AIが裁判を執り行うことで手続きは驚くほどスムーズに進み、良くも悪くも状況証拠のみに基づく確率論的な判断が下される。ただし、共感力や想像力といった、裁判において人間味を生み出す“気持ち”の要素がゼロであることが、主人公と観客を絶えず不安にさせる。
一方で、人間による手続きには時間がかかるだけでなく、人間には“良くも悪くも”感情がある。共感と想像力が誰かを救うこともあれば、エゴや偏見がヒューマンエラーを引き起こすこともある——それが現実だ。
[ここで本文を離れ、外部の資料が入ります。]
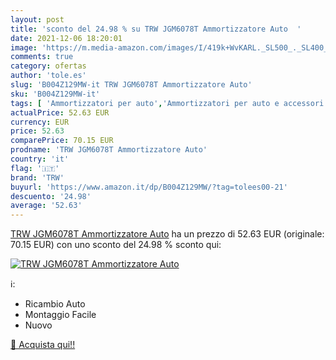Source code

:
 ```yaml
---
layout: post
title: 'sconto del 24.98 % su TRW JGM6078T Ammortizzatore Auto  '
date: 2021-12-06 18:20:01
image: 'https://m.media-amazon.com/images/I/419k+WvKARL._SL500_._SL400_.jpg'
comments: true
category: ofertas
author: 'tole.es'
slug: 'B004Z129MW-it TRW JGM6078T Ammortizzatore Auto'
sku: 'B004Z129MW-it'
tags: [ 'Ammortizzatori per auto','Ammortizzatori per auto e accessori','Auto e Moto','Parti per auto','Sterzo e sospensioni auto','trw', ]
actualPrice: 52.63 EUR
currency: EUR
price: 52.63
comparePrice: 70.15 EUR
prodname: 'TRW JGM6078T Ammortizzatore Auto'
country: 'it'
flag: '🇮🇹'
brand: 'TRW'
buyurl: 'https://www.amazon.it/dp/B004Z129MW/?tag=tolees00-21'
descuento: '24.98'
average: '52.63'
---
```


[TRW JGM6078T Ammortizzatore Auto](https://www.amazon.it/dp/B004Z129MW/?tag=tolees00-21) ha un prezzo di 52.63 EUR (originale: 70.15 EUR) con uno sconto del 24.98 % sconto qui:

[![TRW JGM6078T Ammortizzatore Auto](https://m.media-amazon.com/images/I/419k+WvKARL._SL500_._SL400_.jpg)](https://www.amazon.it/dp/B004Z129MW/?tag=tolees00-21)

ℹ️:

- Ricambio Auto
- Montaggio Facile
- Nuovo

[🛒 Acquista qui!!](https://www.amazon.it/dp/B004Z129MW/?tag=tolees00-21)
本作は一元的にどちらかが優れていると断じることなく、人間には人間の、AIにはAIの長所と弱点がそれぞれ存在するという現実を、見事な脚本によってエンターテインメントの中で提示してみせる。

『MERCY/マーシー AI裁判』より
AI捜査の快感——瞬時のアクセスが生む新しいサスペンス
何よりも痛快なのは、AIによってシームレスにさまざまな情報へアクセスでき、手続きや承認もスキップできる、スムーズなテンポの事件捜査だ。
目当ての連絡先を即座に見つけて電話をかけたり、証拠に関連するメールや監視カメラのデータに一瞬でアクセスして捜査を進める様子は、人間だけで捜査するサスペンス作品と比べて圧倒的にテンポがいい。こうした描写を見ていると、AIの真の強みはまさにここにあるのだと改めて実感させられる。

『MERCY/マーシー AI裁判』より
AIが仕事に直接結びつくことも増えてきた今、妄想やロマンではない、想像可能なAIとのサクサクとしたやりとりや、時にもどかしいやりとりをリアルに描いた本作は、まさに現代だからこそ成立するAI映画だ。『MERCY/マーシー AI裁判』は1月23日(金)より日本公開。